Draw a parallelogram $ABCD$ in which $BC=5\mathrm{cm},AB=3\mathrm{cm}$and angle $ABC=60°$, divide it into triangles $BCD$ and $ABD$ by the diagonal $BD$. Construct the triangle $BD\text{'}C\text{'}$ similar to triangle $BDC$ with scale factor $\frac{4}{3}$. Draw the line segment $D\text{'}A\text{'}$ parallel to $DA$ where $A\text{'}$ lies on extended side $BA$. Is$A\text{'}BC\text{'}D\text{'}$ a parallelogram?

Answer 1

Step 1. Draw a line $AB=3\mathrm{cm}$ and then draw a ray $BY$ making an acute $\angle ABY=60°$.

Step 2. Considering $B$ as center and radius $5\mathrm{cm}$, draw an arc cutting the point $C$ on $BY$and then draw a ray $AZ$ making an acute $\angle ZAX\text{'}=60°\left[BY\left|\right|AZ,\therefore \angle YBX\text{'}=ZAX\text{'}=60°\right]$

Step 3. With centre $A$ and radius $5\mathrm{cm}$, draw an arc cutting the point $D$ on $AZ$ and then Join $CD$

Thus parallelogram $ABCD$ is constructed.

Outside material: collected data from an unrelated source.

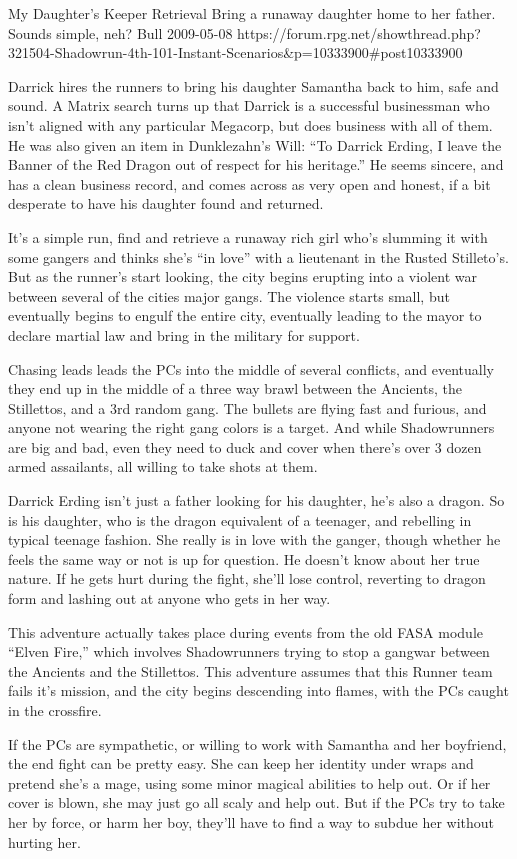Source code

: \begin{scenario}{My Daughter's Keeper}
	{Retrieval}
	{Bring a runaway daughter home to her father. Sounds simple, neh?}
	{Bull}
	{2009-05-08}
	{https://forum.rpg.net/showthread.php?321504-Shadowrun-4th-101-Instant-Scenarios\&p=10333900\#post10333900}

  Darrick hires the runners to bring his daughter Samantha back to him, safe and sound. A Matrix search turns up that Darrick is a successful businessman who isn't aligned with any particular Megacorp, but does business with all of them. He was also given an item in Dunklezahn's Will: ``To Darrick Erding, I leave the Banner of the Red Dragon out of respect for his heritage.'' He seems sincere, and has a clean business record, and comes across as very open and honest, if a bit desperate to have his daughter found and returned.

\synopsis  It's a simple run, find and retrieve a runaway rich girl who's slumming it with some gangers and thinks she's ``in love'' with a lieutenant in the Rusted Stilleto's. But as the runner's start looking, the city begins erupting into a violent war between several of the cities major gangs. The violence starts small, but eventually begins to engulf the entire city, eventually leading to the mayor to declare martial law and bring in the military for support.

Chasing leads leads the PCs into the middle of several conflicts, and eventually they end up in the middle of a three way brawl between the Ancients, the Stillettos, and a 3rd random gang. The bullets are flying fast and furious, and anyone not wearing the right gang colors is a target. And while Shadowrunners are big and bad, even they need to duck and cover when there's over 3 dozen armed assailants, all willing to take shots at them.

\notes Darrick Erding isn't just a father looking for his daughter, he's also a dragon. So is his daughter, who is the dragon equivalent of a teenager, and rebelling in typical teenage fashion. She really is in love with the ganger, though whether he feels the same way or not is up for question. He doesn't know about her true nature. If he gets hurt during the fight, she'll lose control, reverting to dragon form and lashing out at anyone who gets in her way.

This adventure actually takes place during events from the old FASA module ``Elven Fire,'' which involves Shadowrunners trying to stop a gangwar between the Ancients and the Stillettos. This adventure assumes that this Runner team fails it's mission, and the city begins descending into flames, with the PCs caught in the crossfire.

If the PCs are sympathetic, or willing to work with Samantha and her boyfriend, the end fight can be pretty easy. She can keep her identity under wraps and pretend she's a mage, using some minor magical abilities to help out. Or if her cover is blown, she may just go all scaly and help out. But if the PCs try to take her by force, or harm her boy, they'll have to find a way to subdue her without hurting her.

\end{scenario}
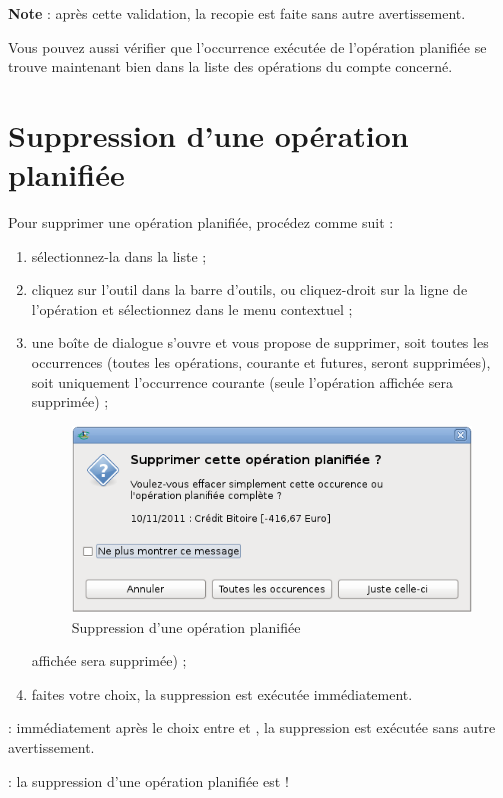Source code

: \textbf{Note} : après cette validation, la recopie est faite sans autre avertissement.

Vous pouvez aussi vérifier que l'occurrence exécutée de l'opération planifiée se trouve maintenant bien dans  la liste des opérations du compte concerné.


\section{Suppression d'une opération planifiée\label{plannedtransactions-remove}}


Pour supprimer une opération planifiée, procédez comme suit :

\begin{enumerate}
	 \item sélectionnez-la dans la liste ;
	 \item cliquez sur l'outil  dans la barre d'outils, ou cliquez-droit sur la ligne de l'opération et sélectionnez  dans le menu contextuel ;
	 \item une  boîte de dialogue s'ouvre et vous propose de supprimer, soit toutes les occurrences (toutes les opérations, courante et futures, seront supprimées), soit uniquement l'occurrence courante (seule l'opération \ifIllustration affichée sera supprimée) ;
	\begin{figure}[htbp]
	\begin{center}
	\includegraphics[scale=0.5]{image/screenshot/planned_transactions_delete}
	\end{center}
	\caption{Suppression d'une opération planifiée}
	\label{planned-transactions-delete-img}
	\end{figure}
	\else affichée sera supprimée) ;
	\fi
	 \item faites votre choix, la suppression est exécutée immédiatement.
\end{enumerate}

 : immédiatement après le choix entre  et , la suppression est exécutée sans autre avertissement. 

 : la suppression d'une opération planifiée est  ! 

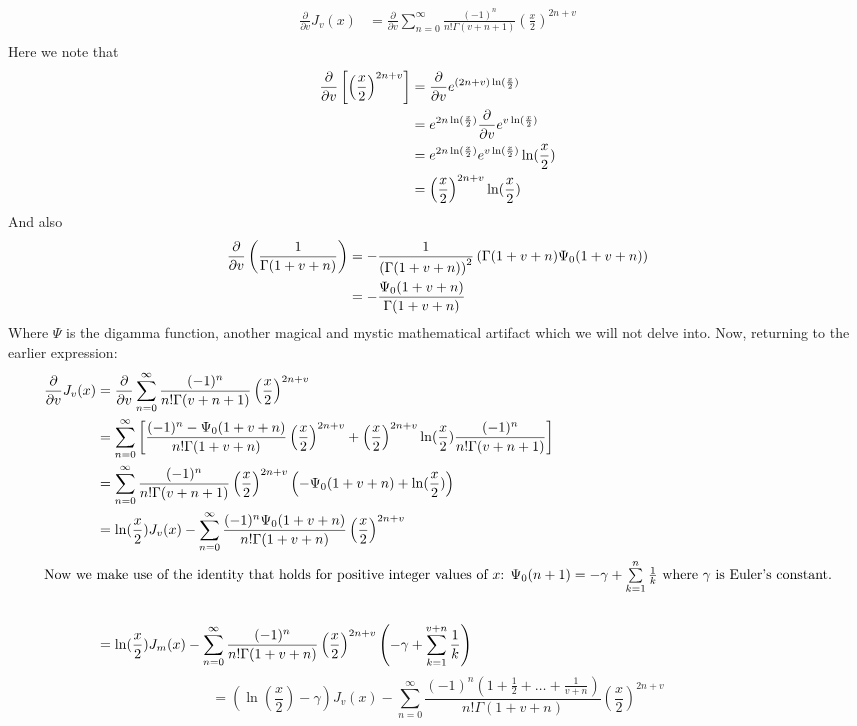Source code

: \documentclass[]{article}
\begin{document}
\begin{align*}
	\frac{\partial}{\partial v} J_v(x) &= \frac{\partial}{\partial v} \sum_{n = 0}^{\infty} \frac{(-1)^n}{n!\Gamma(v+n+1)}
		 \left(\frac{x}{2}\right)^{2n+v}\\
\end{align*}
Here we note that
\begin{align*}
 	\frac{\partial}{\partial {v}}\left[\left(\frac{x}{2}\right)^{2n+v}\right] &= \frac{\partial}{\partial {v}} e^{(2n+v)\ln(\frac{x}{2})}\\
 	&= e^{2n\ln(\frac{x}{2})} \frac{\partial}{\partial {v}} e^{v\ln(\frac{x}{2})} \\
 	&= e^{2n\ln(\frac{x}{2})}  e^{v\ln(\frac{x}{2})} \ln(\frac{x}{2}) \\
 	&= \left(\frac{x}{2}\right)^{2n+v}\ln(\frac{x}{2})
\end{align*}
And also
\begin{align*}
	\frac{\partial}{\partial {v}}\left( \frac{1}{\Gamma(1+v+n)}\right) &= - \frac{1}{\left(\Gamma(1+v+n)\right)^2} \left(\Gamma(1+v+n)\Psi _0(1+v+n)\right)\\
	&= -\frac{\Psi _0(1+v+n)}{\Gamma(1+v+n)}
\end{align*}
Where $\Psi$ is the digamma function, another magical and mystic mathematical artifact which we will not delve into.
Now, returning to the earlier expression:
\begin{align*}
	\frac{\partial}{\partial v} J_v(x) &= \frac{\partial}{\partial v} \sum_{n = 0}^{\infty} \frac{(-1)^n}{n!\Gamma(v+n+1)}
		\left(\frac{x}{2}\right)^{2n+v}\\
		 &= \sum_{n=0}^{\infty}\left[ \frac{(-1)^n -\Psi _0(1+v+n)}{n!\Gamma(1+v+n)} \left(\frac{x}{2}\right)^{2n+v}
		 +\left(\frac{x}{2}\right)^{2n+v}\ln(\frac{x}{2})
		  \frac{(-1)^n}{n!\Gamma(v+n+1)}
		 \right] \\
		 &= \sum_{n=0}^{\infty}  \frac{(-1)^n}{n!\Gamma(v+n+1)}	\left(\frac{x}{2}\right)^{2n+v} \left(
		 -\Psi _0(1+v+n) + \ln(\frac{x}{2})
		 \right) \\
		 &= \ln(\frac{x}{2}) J_v(x) - \sum_{n=0}^{\infty} \frac{(-1)^n \Psi _0(1+v+n)}{n!\Gamma(1+v+n)}	\left(\frac{x}{2}\right)^{2n+v}\\
		 \intertext{Now we make use of the identity that holds for positive integer values of $x$: $\Psi_0(n+1) = - \gamma + \sum\limits_{k = 1}^{n} \frac{1}{k}$ where $\gamma$ is Euler's constant.}\\
		 &=  \ln(\frac{x}{2}) J_m(x) - \sum_{n=0}^{\infty} \frac{(-1)^n }{n!\Gamma(1+v+n)}	\left(\frac{x}{2}\right)^{2n+v}
		 \left(- \gamma + \sum_{k = 1}^{v+n} \frac{1}{k}
		 \right)
\end{align*}	
\begin{equation} \label{eq:pderiv1}
\boxed{
		 =  \left( \ln(\frac{x}{2}) - \gamma \right) J_v(x) - \sum_{n=0}^{\infty} \frac{(-1)^n(1 + \frac{1}{2} + \ldots + \frac{1}{v+n}) }{n!\Gamma(1+v+n)} 	\left(\frac{x}{2}\right)^{2n+v}
		 }
\end{equation}		
\end{document}
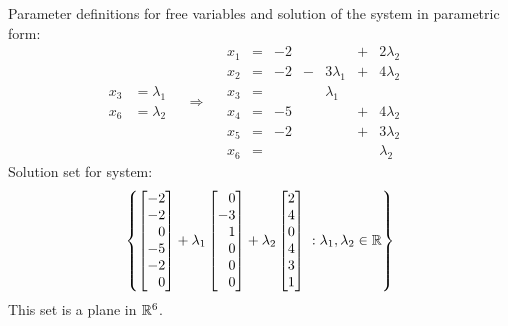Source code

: \documentclass[12pt]{article}
\begin{document}
Parameter definitions for free variables and solution of the system in parametric form:
\[
\begin{aligned}
x_3&=\lambda_1\\
x_6&=\lambda_2
\end{aligned}
\quad\Longrightarrow\quad
\begin{alignedat}{6}
x_1 &{}={}& -2 &&                  &{}+{}& 2\lambda_2&\\
x_2 &{}={}& -2 &{}-{}& 3\lambda_1  &{}+{}& 4\lambda_2\\
x_3 &{}={}&    &&       \lambda_1  &&\\
x_4 &{}={}& -5 &&                  &{}+{}& 4\lambda_2\\
x_5 &{}={}& -2 &&                  &{}+{}& 3\lambda_2\\
x_6 &{}={}&    &&                  &&       \lambda_2
\end{alignedat}
\]
Solution set for system:
\[
\left\{
\begin{bmatrix*}[r]-2\\-2\\0\\-5\\-2\\0\end{bmatrix*}
+\lambda_1\begin{bmatrix*}[r]0\\-3\\1\\0\\0\\0\end{bmatrix*}
+\lambda_2\begin{bmatrix*}[r]2\\4\\0\\4\\3\\1\end{bmatrix*}
\;:\lambda_1,\lambda_2\in\R
\right\}
\]
This set is a plane in $\mathbb{R}^6$.
\end{document}
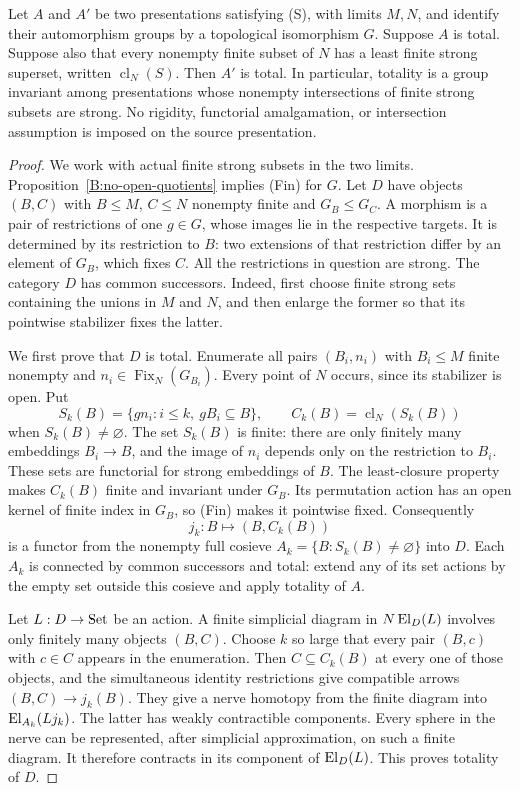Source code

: \begin{theorem}
\label{A:totality-finite-closure}
Let $A$ and $A'$ be two presentations satisfying (S), with limits
$M,N$, and identify their automorphism groups by a topological
isomorphism $G$. Suppose $A$ is total. Suppose also that every
nonempty finite subset of $N$ has a least finite strong superset,
written $\operatorname{cl}_N(S)$. Then $A'$ is total.
In particular, totality is a group invariant among presentations
whose nonempty intersections of finite strong subsets are strong.
No rigidity, functorial amalgamation, or intersection assumption
is imposed on the source presentation.
\end{theorem}
\begin{proof}
We work with actual finite strong subsets in the two limits.
Proposition~\ref{B:no-open-quotients} implies (Fin) for $G$.
Let $D$ have objects $(B,C)$ with $B\le M$, $C\le N$ nonempty
finite and $G_B\le G_C$. A morphism is a pair of restrictions
of one $g\in G$, whose images lie in the respective targets.
It is determined by its restriction to $B$: two extensions of
that restriction differ by an element of $G_B$, which fixes $C$.
All the restrictions in question are strong. The category $D$
has common successors. Indeed, first choose finite strong sets
containing the unions in $M$ and $N$, and then enlarge the former
so that its pointwise stabilizer fixes the latter.

We first prove that $D$ is total. Enumerate all pairs
$(B_i,n_i)$ with $B_i\le M$ finite nonempty and
$n_i\in\operatorname{Fix}_N(G_{B_i})$. Every point of $N$
occurs, since its stabilizer is open. Put
\[
 S_k(B)=\{g n_i: i\le k,\ gB_i\subseteq B\},
 \qquad C_k(B)=\operatorname{cl}_N(S_k(B))
\]
when $S_k(B)\ne\varnothing$. The set $S_k(B)$ is finite:
there are only finitely many embeddings $B_i\to B$, and the
image of $n_i$ depends only on the restriction to $B_i$.
These sets are functorial for strong embeddings of $B$.
The least-closure property makes $C_k(B)$ finite and invariant
under $G_B$. Its permutation action has an open kernel of
finite index in $G_B$, so (Fin) makes it pointwise fixed.
Consequently
\[
 j_k:B\longmapsto(B,C_k(B))
\]
is a functor from the nonempty full cosieve
$A_k=\{B:S_k(B)\ne\varnothing\}$ into $D$.
Each $A_k$ is connected by common successors and total:
extend any of its set actions by the empty set outside this
cosieve and apply totality of $A$.

Let $L:D\to\mathrm{Set}$ be an action. A finite simplicial diagram
in $N\operatorname{El}_D(L)$ involves only finitely many objects $(B,C)$.
Choose $k$ so large that every pair $(B,c)$ with $c\in C$
appears in the enumeration. Then $C\subseteq C_k(B)$ at
every one of those objects, and the simultaneous identity
restrictions give compatible arrows
$(B,C)\to j_k(B)$. They give a nerve homotopy from the finite
diagram into $\operatorname{El}_{A_k}(L j_k)$. The latter has weakly
contractible components. Every sphere in the nerve can be
represented, after simplicial approximation, on such a finite
diagram. It therefore contracts in its component of
$\operatorname{El}_D(L)$. This proves totality of $D$.


\end{proof}
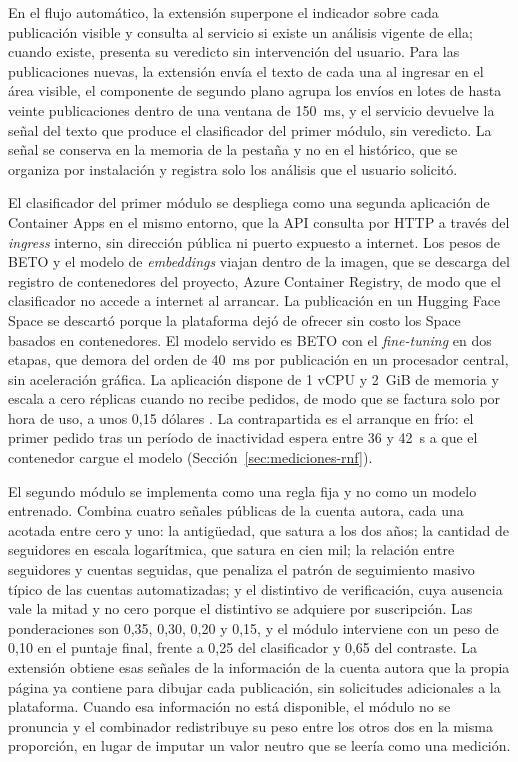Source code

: En el flujo automático, la extensión superpone el indicador sobre cada publicación visible y consulta al servicio si existe un análisis vigente de ella; cuando existe, presenta su veredicto sin intervención del usuario. Para las publicaciones nuevas, la extensión envía el texto de cada una al ingresar en el área visible, el componente de segundo plano agrupa los envíos en lotes de hasta veinte publicaciones dentro de una ventana de 150~ms, y el servicio devuelve la señal del texto que produce el clasificador del primer módulo, sin veredicto. La señal se conserva en la memoria de la pestaña y no en el histórico, que se organiza por instalación y registra solo los análisis que el usuario solicitó.

El clasificador del primer módulo se despliega como una segunda aplicación de Container Apps en el mismo entorno, que la API consulta por HTTP a través del \textit{ingress} interno, sin dirección pública ni puerto expuesto a internet. Los pesos de BETO y el modelo de \textit{embeddings} viajan dentro de la imagen, que se descarga del registro de contenedores del proyecto, Azure Container Registry, de modo que el clasificador no accede a internet al arrancar. La publicación en un Hugging Face Space se descartó porque la plataforma dejó de ofrecer sin costo los Space basados en contenedores. El modelo servido es BETO con el \textit{fine-tuning} en dos etapas, que demora del orden de 40~ms por publicación en un procesador central, sin aceleración gráfica. La aplicación dispone de 1 vCPU y 2~GiB de memoria y escala a cero réplicas cuando no recibe pedidos, de modo que se factura solo por hora de uso, a unos 0,15 dólares \parencite{MicrosoftAzureContainerApps2026}. La contrapartida es el arranque en frío: el primer pedido tras un período de inactividad espera entre 36 y 42~s a que el contenedor cargue el modelo (Sección~\ref{sec:mediciones-rnf}).

El segundo módulo se implementa como una regla fija y no como un modelo entrenado. Combina cuatro señales públicas de la cuenta autora, cada una acotada entre cero y uno: la antigüedad, que satura a los dos años; la cantidad de seguidores en escala logarítmica, que satura en cien mil; la relación entre seguidores y cuentas seguidas, que penaliza el patrón de seguimiento masivo típico de las cuentas automatizadas; y el distintivo de verificación, cuya ausencia vale la mitad y no cero porque el distintivo se adquiere por suscripción. Las ponderaciones son 0,35, 0,30, 0,20 y 0,15, y el módulo interviene con un peso de 0,10 en el puntaje final, frente a 0,25 del clasificador y 0,65 del contraste. La extensión obtiene esas señales de la información de la cuenta autora que la propia página ya contiene para dibujar cada publicación, sin solicitudes adicionales a la plataforma. Cuando esa información no está disponible, el módulo no se pronuncia y el combinador redistribuye su peso entre los otros dos en la misma proporción, en lugar de imputar un valor neutro que se leería como una medición.

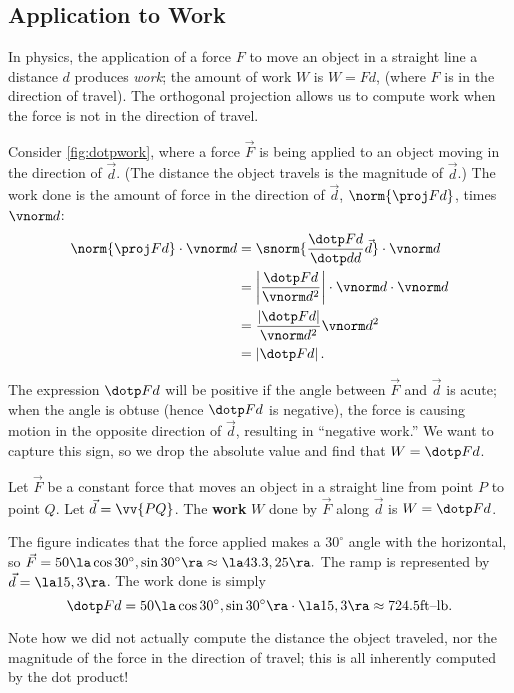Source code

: \subsection*{Application to Work}

In physics, the application of a force $F$ to move an object in a straight line a distance $d$ produces \emph{work}; the amount of work $W$ is $W=Fd$, (where $F$ is in the direction of travel). The orthogonal projection allows us to compute work when the force is not in the direction of travel.

Consider \autoref{fig:dotpwork}, where a force $\vec F$ is being applied to an object moving in the direction of $\vec d$. (The distance the object travels is the magnitude of $\vec d$.) The work done is the amount of force in the direction of $\vec d$, $\norm{\proj Fd}$, times $\vnorm d$:
\begin{align*}
\norm{\proj Fd}\cdot\vnorm d &= \snorm{\frac{\dotp Fd}{\dotp dd}\vec d}\cdot \vnorm d \\
		&= \left|\frac{\dotp Fd}{\vnorm d^2}\right|\cdot \vnorm d\cdot\vnorm d\\
		&= \frac{\left|\dotp Fd\right|}{\vnorm d^2}\vnorm d^2\\
		&= \left|\dotp Fd\right|.
\end{align*}

The expression $\dotp Fd$ will be positive if the angle between $\vec F$ and $\vec d$ is acute; when the angle is obtuse (hence $\dotp Fd$ is negative), the force is causing motion in the opposite direction of $\vec d$, resulting in ``negative work.'' We want to capture this sign, so we drop the absolute value and find that $W = \dotp Fd$.

{Let $\vec F$ be a constant force that moves an object in a straight line from point $P$ to point $Q$. Let $\vec d = \vv{PQ}$. The \textbf{work} $W$ done by $\vec F$ along $\vec d$ is $W = \dotp Fd$.
}

{The figure indicates that the force applied makes a $30^\circ$ angle with the horizontal, so $\vec F = 50\la \cos 30^\circ,\sin 30^\circ\ra \approx \la 43.3,25\ra.$ The ramp is represented by $\vec d  = \la 15,3\ra$. The work done is simply
$$\dotp Fd = 50\la \cos 30^\circ,\sin 30^\circ\ra \cdot \la 15,3\ra \approx 724.5 \text{ft--lb}.$$

Note how we did not actually compute the distance the object traveled, nor the magnitude of the force in the direction of travel; this is all inherently computed by the dot product!}

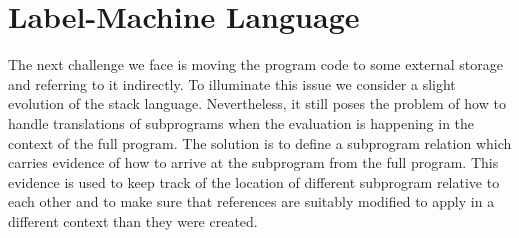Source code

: \documentclass[12pt]{article}
\newcommand{\nil}{[]}
\newcommand{\h}[1]{\hat{#1}}
\renewcommand{\rule}{\textsc}
\newcommand{\sg}{\sigma}
\renewcommand{\P}{\mathcal{P}}
\newcommand{\n}[1]{\overline{#1}}
\newcommand{\cl}[2]{\{ #1 ; #2 \}}
\newcommand{\judgement}[1]{\noindent \framebox{#1}}
\newcommand{\ninf}[1]{\AxiomC{#1}}
\newcommand{\uinf}[1]{\UnaryInfC{#1}}
\newcommand{\binf}[1]{\BinaryInfC{#1}}
\newcommand{\ax}[1]{\ninf{} \uinf{#1}}
\newcommand{\leftl}[1]{\LeftLabel{#1\;}}
\newcommand{\tr}[2]{\ensuremath{#1 \rhd #2}}
\newcommand{\tracc}[3]{\ensuremath{#1 \circ #2 \rhd #3}}
\newcommand{\hev}[3]{\ensuremath{#1 \vdash #2 \Downarrow #3}}
\newcommand{\ssev}[4]{\ensuremath{\langle #1; #2 \rangle \rightarrow^* \langle #3; #4 \rangle}}
\newcommand{\fr}[2]{\langle #1; #2 \rangle}
\newcommand{\cor}[2]{\ensuremath{#1 \rightsquigarrow #2}}
\newcommand{\scomp}{\cor}
\newcommand{\e}{e} %
\renewcommand{\b}{b} %
\renewcommand{\v}{v} %
\newcommand{\s}{s}
\renewcommand{\ss}{p} %
\newcommand{\w}{w}
\renewcommand{\h}{h}
\newcounter{statementcounter}
\newtheorem{lemma}[statementcounter]{Lemma}
\begin{document}
%
%
%
%
%
%
%

\section*{Label-Machine Language}
The next challenge we face is moving the program code to some external storage and referring to it indirectly.
To illuminate this issue we consider a slight evolution of the stack language.
Nevertheless, it still poses the problem of how to handle translations of subprograms when the evaluation is happening in the context of the full program.
The solution is to define a subprogram relation which carries evidence of how to arrive at the subprogram from the full program.
This evidence is used to keep track of the location of different subprogram relative to each other and to make sure that references are suitably modified to apply in a different context than they were created.
\end{document}
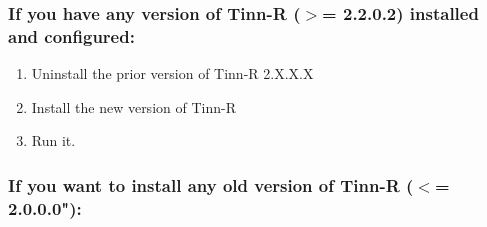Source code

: \subsubsection{If you have any version of Tinn-R ($>$= 2.2.0.2) installed and configured:}

\begin{enumerate}
  \item Uninstall the prior version of Tinn-R 2.X.X.X
  \item Install the new version of Tinn-R
  \item Run it.
\end{enumerate}


\subsubsection{If you want to install any old version of Tinn-R ($<$= 2.0.0.0"):}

Step 8. Join $BD$, the diagonal of parallelogram $ABCD$.

Step 9. Draw a ray $BX$ downwards making an acute $\angle CBX$.

Step 10. Locate four points $B_1,B_2,B_3,B_4$ on $BX$, such that $B{B}_1=B_1{B}_2=B_2{B}_3=B_3{B}_4$

Step 11. Join $B_{4}C\text{'}$ and from $B_{3}C$ draw a line $B_{4}C\text{'}\left|\right|B_{3}C$ intersecting the extended line segment $BC$ at $C\text{'}$.

Step 12. Draw $C\text{'}D\text{'}\left|\right|CD$ intersecting the extended line segment $BD$ at $D\text{'}$. Then, $∆D\text{'}BC\text{'}$is the required triangle whose sides are $\frac{4}{3}$ of the corresponding sides of $∆BDC$.

Step 13. Now draw a line segment $D\text{'}A\text{'}\left|\right|DA$, where $A\text{'}$ lies on the extended side $BA$.

Step 14. Finally, we observe that$A\text{'}BC\text{'}D\text{'}$ a parallelogram in which in which $BC=5\mathrm{cm},AB=3\mathrm{cm}$and angle $ABC=60°$, divide it into triangles $BCD$ and $ABD$ by the diagonal $BD$.